START RECORDS TO PROCESS
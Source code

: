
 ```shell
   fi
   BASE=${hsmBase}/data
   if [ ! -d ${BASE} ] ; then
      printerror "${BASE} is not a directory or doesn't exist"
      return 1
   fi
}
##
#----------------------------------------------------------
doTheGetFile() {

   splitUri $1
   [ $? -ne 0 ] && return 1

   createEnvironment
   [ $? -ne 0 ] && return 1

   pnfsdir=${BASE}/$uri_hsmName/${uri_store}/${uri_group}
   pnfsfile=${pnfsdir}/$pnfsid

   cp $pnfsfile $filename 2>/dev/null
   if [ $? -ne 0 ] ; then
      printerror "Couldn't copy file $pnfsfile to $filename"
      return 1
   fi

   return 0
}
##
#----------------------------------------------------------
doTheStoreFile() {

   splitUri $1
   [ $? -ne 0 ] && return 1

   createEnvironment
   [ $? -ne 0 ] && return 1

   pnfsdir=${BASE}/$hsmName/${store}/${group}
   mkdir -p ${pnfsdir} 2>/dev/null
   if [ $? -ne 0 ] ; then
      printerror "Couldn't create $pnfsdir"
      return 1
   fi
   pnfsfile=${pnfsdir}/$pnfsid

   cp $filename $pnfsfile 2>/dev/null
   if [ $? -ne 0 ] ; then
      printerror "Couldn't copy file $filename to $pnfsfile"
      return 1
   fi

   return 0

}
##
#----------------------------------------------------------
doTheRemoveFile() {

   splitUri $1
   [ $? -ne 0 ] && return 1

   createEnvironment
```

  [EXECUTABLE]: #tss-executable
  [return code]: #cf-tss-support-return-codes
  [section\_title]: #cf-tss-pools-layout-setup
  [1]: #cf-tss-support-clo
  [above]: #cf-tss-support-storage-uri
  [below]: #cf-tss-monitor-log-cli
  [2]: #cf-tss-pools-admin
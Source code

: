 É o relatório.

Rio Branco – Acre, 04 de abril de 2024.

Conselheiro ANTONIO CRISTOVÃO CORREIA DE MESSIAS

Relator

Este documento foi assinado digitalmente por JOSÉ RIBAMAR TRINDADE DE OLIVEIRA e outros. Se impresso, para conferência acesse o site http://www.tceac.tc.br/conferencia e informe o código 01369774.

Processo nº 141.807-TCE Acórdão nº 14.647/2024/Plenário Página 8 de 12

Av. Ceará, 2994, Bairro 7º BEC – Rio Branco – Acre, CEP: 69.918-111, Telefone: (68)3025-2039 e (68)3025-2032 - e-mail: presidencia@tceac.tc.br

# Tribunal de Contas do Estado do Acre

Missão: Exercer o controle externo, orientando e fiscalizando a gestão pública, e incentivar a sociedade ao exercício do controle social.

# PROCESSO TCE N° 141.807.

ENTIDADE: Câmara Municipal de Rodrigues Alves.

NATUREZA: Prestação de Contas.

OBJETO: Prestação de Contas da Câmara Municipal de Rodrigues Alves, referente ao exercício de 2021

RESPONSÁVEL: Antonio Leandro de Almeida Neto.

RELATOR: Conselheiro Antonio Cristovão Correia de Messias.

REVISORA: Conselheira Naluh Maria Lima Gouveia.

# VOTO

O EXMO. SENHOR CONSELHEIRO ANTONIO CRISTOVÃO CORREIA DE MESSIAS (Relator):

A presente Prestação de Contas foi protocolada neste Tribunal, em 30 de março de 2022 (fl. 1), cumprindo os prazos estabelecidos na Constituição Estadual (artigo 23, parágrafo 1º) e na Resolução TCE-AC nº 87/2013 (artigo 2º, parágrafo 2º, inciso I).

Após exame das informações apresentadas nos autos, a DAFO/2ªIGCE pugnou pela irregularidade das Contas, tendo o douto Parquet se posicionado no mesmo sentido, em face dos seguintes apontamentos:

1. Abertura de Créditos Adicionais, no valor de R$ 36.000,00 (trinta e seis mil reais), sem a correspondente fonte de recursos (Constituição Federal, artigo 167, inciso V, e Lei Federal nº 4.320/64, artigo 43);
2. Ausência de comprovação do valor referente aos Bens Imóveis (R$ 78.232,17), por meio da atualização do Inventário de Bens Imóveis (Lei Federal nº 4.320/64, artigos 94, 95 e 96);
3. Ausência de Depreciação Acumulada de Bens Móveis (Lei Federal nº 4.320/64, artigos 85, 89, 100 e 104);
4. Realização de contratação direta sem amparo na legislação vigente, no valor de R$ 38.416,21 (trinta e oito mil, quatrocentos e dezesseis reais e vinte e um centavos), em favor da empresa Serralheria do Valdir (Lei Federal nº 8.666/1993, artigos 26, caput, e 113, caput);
END RECORDS TO PROCESS
WHAT IS EXPECTED
Give the exact lines, and only those, from the line containing "[1]: #cf-tss-support-clo" through the line containing "NATUREZA: Prestação de Contas." in the entries above.

SOLUTION
  [1]: #cf-tss-support-clo
  [above]: #cf-tss-support-storage-uri
  [below]: #cf-tss-monitor-log-cli
  [2]: #cf-tss-pools-admin
Source code

: É o relatório.

Rio Branco – Acre, 04 de abril de 2024.

Conselheiro ANTONIO CRISTOVÃO CORREIA DE MESSIAS

Relator

Este documento foi assinado digitalmente por JOSÉ RIBAMAR TRINDADE DE OLIVEIRA e outros. Se impresso, para conferência acesse o site http://www.tceac.tc.br/conferencia e informe o código 01369774.

Processo nº 141.807-TCE Acórdão nº 14.647/2024/Plenário Página 8 de 12

Av. Ceará, 2994, Bairro 7º BEC – Rio Branco – Acre, CEP: 69.918-111, Telefone: (68)3025-2039 e (68)3025-2032 - e-mail: presidencia@tceac.tc.br

# Tribunal de Contas do Estado do Acre

Missão: Exercer o controle externo, orientando e fiscalizando a gestão pública, e incentivar a sociedade ao exercício do controle social.

# PROCESSO TCE N° 141.807.

ENTIDADE: Câmara Municipal de Rodrigues Alves.

NATUREZA: Prestação de Contas.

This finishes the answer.